_WORK INSTRUCTIONS_: When you respond, restate each record exactly as it is given.

_PROVIDED MATERIAL_:

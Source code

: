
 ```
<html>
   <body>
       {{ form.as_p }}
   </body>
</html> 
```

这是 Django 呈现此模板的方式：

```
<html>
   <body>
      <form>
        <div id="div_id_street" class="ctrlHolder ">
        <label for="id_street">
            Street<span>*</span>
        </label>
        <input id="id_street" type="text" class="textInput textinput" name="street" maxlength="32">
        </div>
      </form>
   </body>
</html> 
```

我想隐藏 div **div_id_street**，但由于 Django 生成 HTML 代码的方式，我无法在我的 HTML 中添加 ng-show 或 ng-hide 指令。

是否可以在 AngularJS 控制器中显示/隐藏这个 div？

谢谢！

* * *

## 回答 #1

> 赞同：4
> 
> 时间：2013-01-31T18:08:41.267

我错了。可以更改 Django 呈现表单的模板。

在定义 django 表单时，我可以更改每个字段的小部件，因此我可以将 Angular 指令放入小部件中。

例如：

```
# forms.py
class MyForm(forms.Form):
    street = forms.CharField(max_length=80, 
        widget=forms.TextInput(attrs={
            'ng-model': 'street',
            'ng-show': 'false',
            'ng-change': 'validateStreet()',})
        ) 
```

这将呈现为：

_ANSWER FOR THIS EXERCISE_:
Source code

:
 ```
<html>
   <body>
       {{ form.as_p }}
   </body>
</html> 
```

这是 Django 呈现此模板的方式：

```
<html>
   <body>
      <form>
        <div id="div_id_street" class="ctrlHolder ">
        <label for="id_street">
            Street<span>*</span>
        </label>
        <input id="id_street" type="text" class="textInput textinput" name="street" maxlength="32">
        </div>
      </form>
   </body>
</html> 
```

我想隐藏 div **div_id_street**，但由于 Django 生成 HTML 代码的方式，我无法在我的 HTML 中添加 ng-show 或 ng-hide 指令。

是否可以在 AngularJS 控制器中显示/隐藏这个 div？

谢谢！

* * *

## 回答 #1

> 赞同：4
> 
> 时间：2013-01-31T18:08:41.267

我错了。可以更改 Django 呈现表单的模板。

在定义 django 表单时，我可以更改每个字段的小部件，因此我可以将 Angular 指令放入小部件中。

例如：

```
# forms.py
class MyForm(forms.Form):
    street = forms.CharField(max_length=80, 
        widget=forms.TextInput(attrs={
            'ng-model': 'street',
            'ng-show': 'false',
            'ng-change': 'validateStreet()',})
        ) 
```

这将呈现为：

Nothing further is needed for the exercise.